■ Task requirements ■
Pull every line containing "manager" out of the material below.

■ Records shown ■
--- --- ---

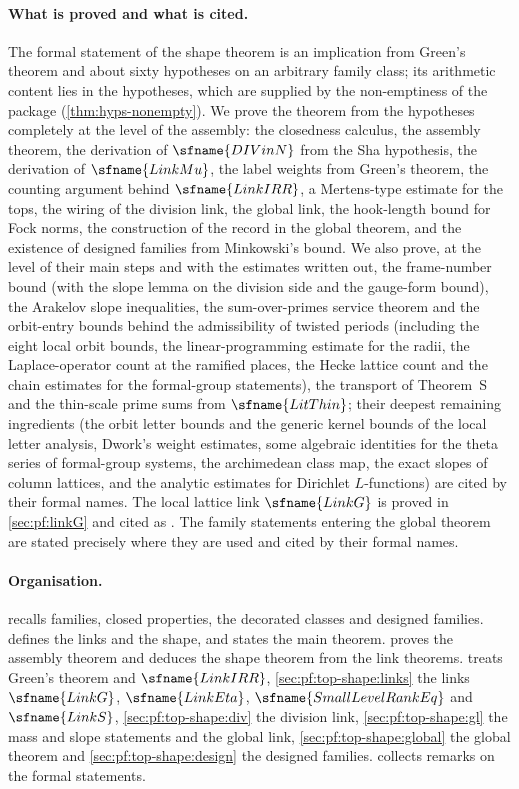 \paragraph{What is proved and what is cited.}
The formal statement of the shape theorem is an implication from Green's theorem and about sixty hypotheses
on an arbitrary family class; its arithmetic content lies in the hypotheses, which are supplied by the
non-emptiness of the package (\cref{thm:hyps-nonempty}). We prove the theorem from the hypotheses completely at
the level of the assembly: the closedness calculus, the assembly theorem, the derivation of $\sfname{DIVinN}$
from the Sha hypothesis, the derivation of $\sfname{LinkMu}$, the label weights from Green's theorem, the
counting argument behind $\sfname{LinkIRR}$, a Mertens-type estimate for the tops, the wiring of the division
link, the global link, the hook-length bound for Fock norms, the construction of the record in the global
theorem, and the existence of designed families from Minkowski's bound. We also prove, at the level of their main
steps and with the estimates written out, the frame-number bound (with the slope lemma on the division side and the
gauge-form bound), the Arakelov slope inequalities, the sum-over-primes service theorem and the orbit-entry bounds
behind the admissibility of twisted periods (including the eight local orbit bounds, the linear-programming estimate for
the radii, the Laplace-operator count at the ramified places, the Hecke lattice count and the chain estimates for the
formal-group statements), the transport of Theorem~S and the thin-scale prime sums from $\sfname{LitThin}$; their
deepest remaining ingredients (the orbit letter bounds and the generic kernel bounds of the local letter analysis,
Dwork's weight estimates, some algebraic identities for the theta series of formal-group systems, the archimedean class
map, the exact slopes of column lattices, and the analytic estimates for Dirichlet $L$-functions) are cited by their
formal names. The local lattice link $\sfname{LinkG}$
is proved in \cref{sec:pf:linkG} and cited as . The family statements
entering the global theorem are stated precisely where they are used and cited by their formal names.

\paragraph{Organisation.}
 recalls families, closed properties, the decorated classes and designed
families.  defines the links and the shape, and states the main theorem.
 proves the assembly theorem and deduces the shape theorem from the link
theorems.  treats Green's theorem and $\sfname{LinkIRR}$,
\cref{sec:pf:top-shape:links} the links $\sfname{LinkG}$, $\sfname{LinkEta}$, $\sfname{SmallLevelRankEq}$ and
$\sfname{LinkS}$, \cref{sec:pf:top-shape:div} the division link, \cref{sec:pf:top-shape:gl} the mass and slope
statements and the global link, \cref{sec:pf:top-shape:global} the global theorem and
\cref{sec:pf:top-shape:design} the designed families.  collects remarks on the
formal statements.

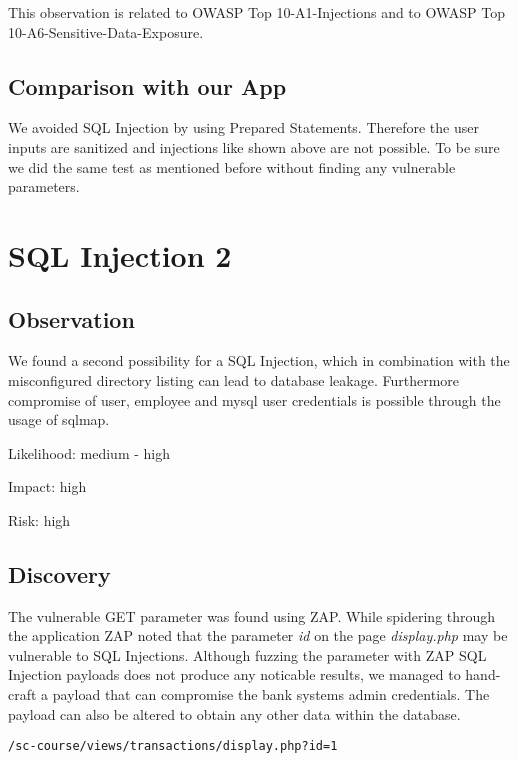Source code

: This observation is related to OWASP Top 10-A1-Injections and to OWASP Top 10-A6-Sensitive-Data-Exposure.

\subsection{Comparison with our App}
We avoided SQL Injection by using Prepared Statements. Therefore the user inputs are sanitized and injections like shown above are not possible. To be sure we did the same test as mentioned before without finding any vulnerable parameters.

\section{SQL Injection 2}
\label{chapter:sql_injection2}


\subsection{Observation}

We found a second possibility for a SQL Injection, which in combination with the misconfigured directory listing can lead to database leakage. Furthermore compromise of user, employee and mysql user credentials is possible through the usage of sqlmap.\newline

Likelihood:  medium - high\newline

Impact: high\newline

Risk: high\newline

\subsection{Discovery}

The vulnerable GET parameter was found using ZAP. While spidering through the application ZAP noted that the parameter \emph{id} on the page \emph{display.php} may be vulnerable to SQL Injections. Although fuzzing the parameter with ZAP SQL Injection payloads does not produce any noticable results, we managed to hand-craft a payload that can compromise the bank systems admin credentials. The payload can also be altered to obtain any other data within the database.

\begin{lstlisting}[caption= The vulnerable parameter, label=listing:injection2parameter]
/sc-course/views/transactions/display.php?id=1
\end{lstlisting}


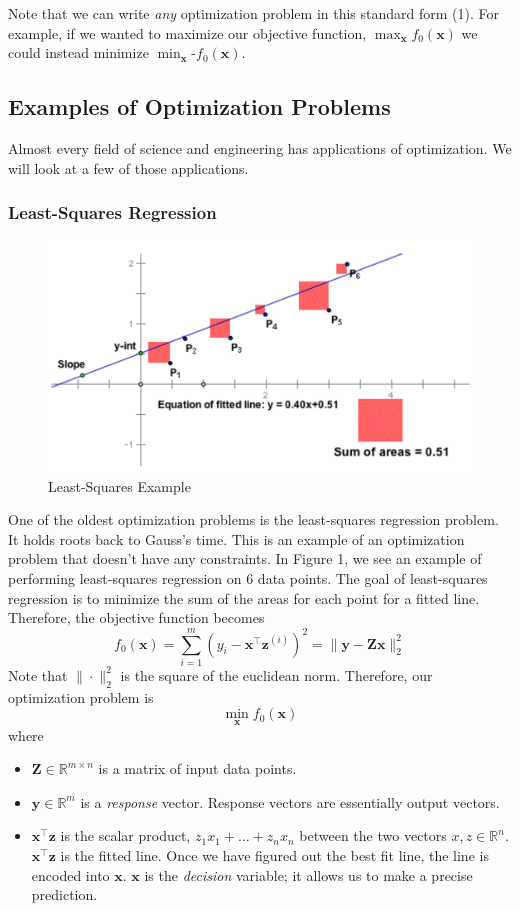 \documentclass[12pt]{article}
\begin{document}
\noindent Note that we can write \textit{any} optimization problem in this standard form (1). For example, if we wanted to maximize our objective function, $\max_\mathbf{x} f_0(\mathbf{x})$ we could instead minimize $\min_\mathbf{x}{\text{-} f_0(\mathbf{x})}$. 


\subsection{Examples of Optimization Problems}
Almost every field of science and engineering has applications of optimization. We will look at a few of those applications.
\subsubsection{Least-Squares Regression}
\begin{figure}[h!]\begin{center}\includegraphics[scale=0.2]{figures/leastsquares}\caption{Least-Squares Example}\end{center}\end{figure}
\noindent One of the oldest optimization problems is the least-squares regression problem. It holds roots back to Gauss's time. This is an example of an optimization problem that doesn't have any constraints. In Figure 1, we see an example of performing least-squares regression on $6$ data points. The goal of least-squares regression is to minimize the sum of the areas for each point for a fitted line. 
\noindent Therefore, the objective function becomes $$f_0(\mathbf{x}) = \sum_{i=1}^m \left(y_i-\mathbf{x}^\top \mathbf{z}^{(i)}\right)^2 = \|\mathbf{y} - \mathbf{Z}\mathbf{x}\|_2^2$$
Note that $\|\cdot\|_2^2$ is the square of the euclidean norm. 
Therefore, our optimization problem is
$$\min_\mathbf{x}f_0(\mathbf{x})$$ 
where
\begin{itemize}
\item $\mathbf{Z}\in\mathbb{R}^{m\times n}$ is a matrix of input data points. 
\item $\mathbf{y}\in\mathbb{R}^m$ is a \textit{response} vector. Response vectors are essentially output vectors.
\item $\mathbf{x}^\top \mathbf{z}$ is the scalar product, $z_1x_1 + \ldots + z_nx_n$ between the two vectors $x,z\in\mathbb{R}^n$. $\mathbf{x}^\top \mathbf{z}$ is the fitted line. Once we have figured out the best fit line, the line is encoded into $\mathbf{x}$. $\mathbf{x}$ is the \textit{decision} variable; it allows us to make a precise prediction. 
\end{itemize}
\end{document}
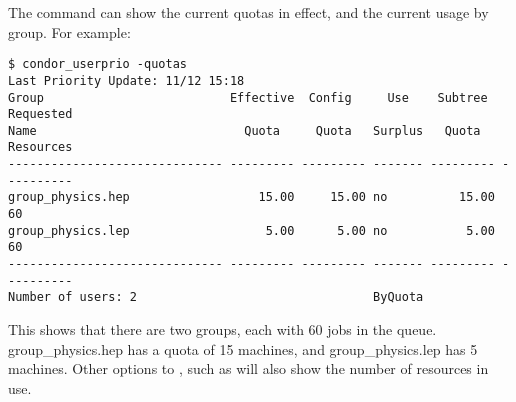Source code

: The  command can show the current quotas in effect, 
and the current usage by group.
For example:
\begin{verbatim}
$ condor_userprio -quotas
Last Priority Update: 11/12 15:18
Group                          Effective  Config     Use    Subtree  Requested 
Name                             Quota     Quota   Surplus   Quota   Resources 
------------------------------ --------- --------- ------- --------- ----------
group_physics.hep                  15.00     15.00 no          15.00         60
group_physics.lep                   5.00      5.00 no           5.00         60
------------------------------ --------- --------- ------- --------- ----------
Number of users: 2                                 ByQuota                     
\end{verbatim}

This shows that there are two groups, each with 60 jobs in the queue.  
group\_physics.hep has a quota of 15 machines, 
and group\_physics.lep has 5 machines.  
Other options to ,
such as  will also show the number of resources in use.

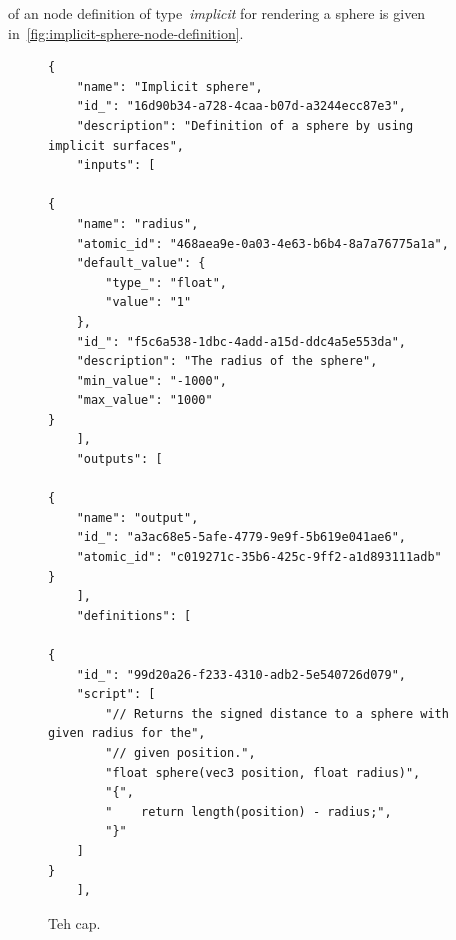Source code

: \documentclass[%
    a4paper,    %
    justified,  %
    nobib,      %
    openany     %
]{tufte-book}
\begin{document}
 of an node definition of type~\emph{implicit} for
rendering a sphere is given in~\autoref{fig:implicit-sphere-node-definition}.
\begin{figure}
  \begin{verbatim}
{
    "name": "Implicit sphere",
    "id_": "16d90b34-a728-4caa-b07d-a3244ecc87e3",
    "description": "Definition of a sphere by using implicit surfaces",
    "inputs": [
        
{
    "name": "radius",
    "atomic_id": "468aea9e-0a03-4e63-b6b4-8a7a76775a1a",
    "default_value": {
        "type_": "float",
        "value": "1"
    },
    "id_": "f5c6a538-1dbc-4add-a15d-ddc4a5e553da",
    "description": "The radius of the sphere",
    "min_value": "-1000",
    "max_value": "1000"
}
    ],
    "outputs": [
        
{
    "name": "output",
    "id_": "a3ac68e5-5afe-4779-9e9f-5b619e041ae6",
    "atomic_id": "c019271c-35b6-425c-9ff2-a1d893111adb"
}
    ],
    "definitions": [
        
{
    "id_": "99d20a26-f233-4310-adb2-5e540726d079",
    "script": [
        "// Returns the signed distance to a sphere with given radius for the",
        "// given position.",
        "float sphere(vec3 position, float radius)",
        "{",
        "    return length(position) - radius;",
        "}"
    ]
}
    ],
  \end{verbatim}
  \label{fig:node-definition-atomic-type}
  \caption{Teh cap.}
\end{figure}
\end{document}

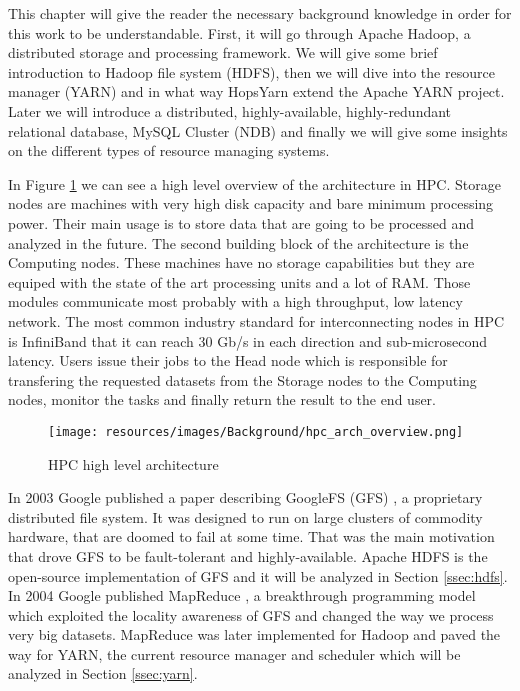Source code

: This chapter will give the reader the necessary background knowledge
in order for this work to be understandable. First, it will go through
Apache Hadoop, a distributed storage and processing framework. We will
give some brief introduction to Hadoop file system (HDFS), then we
will dive into the
resource manager (YARN) and in what way HopsYarn extend the Apache
YARN project. Later we will introduce a distributed, highly-available,
highly-redundant relational database, MySQL Cluster (NDB) and finally
we will give some insights on the different types of resource managing
systems.

In Figure \ref{fig:back_hpc_arch_overview} we can see a high level
overview of the architecture in HPC. Storage nodes are machines with very high disk capacity and bare
minimum processing power. Their main usage is to store data that are
going to be processed and analyzed in the future. The second building
block of the architecture is the Computing nodes. These machines have
no storage capabilities but they are equiped with the state of the art
processing units and a lot of RAM. Those modules communicate most
probably with a high throughput, low latency network. The most common
industry standard for interconnecting nodes in HPC is InfiniBand
\cite{infiniband} that it can
reach 30 Gb/s in each direction and sub-microsecond latency. Users
issue their jobs to the Head node which is responsible for transfering
the requested datasets from the Storage nodes to the Computing nodes,
monitor the tasks and finally return the result to the end user.

\begin{figure}
\centering
\texttt{[image: resources/images/Background/hpc\_arch\_overview.png]}
\label{fig:back_hpc_arch_overview}
\caption{HPC high level architecture}
\end{figure}

In 2003 Google published a paper describing GoogleFS (GFS)
\cite{Ghemawat:2003:GFS:1165389.945450}, a proprietary distributed
file system. It was designed to run on large clusters of commodity
hardware, that are doomed to fail at some time. That was the main
motivation that drove GFS to be fault-tolerant and
highly-available. Apache HDFS is the open-source implementation of GFS
and it will be analyzed in Section \ref{ssec:hdfs}. In 2004 Google
published MapReduce \cite{Dean:2004:MSD:1251254.1251264}, a breakthrough programming model which exploited the locality
awareness of GFS and changed the way we process very big
datasets. MapReduce was later implemented for Hadoop and paved the way
for YARN, the current resource manager and scheduler 
which will be analyzed in Section \ref{ssec:yarn}.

--- --- ---

■ Task answer ■
resource manager (YARN) and in what way HopsYarn extend the Apache
for YARN, the current resource manager and scheduler 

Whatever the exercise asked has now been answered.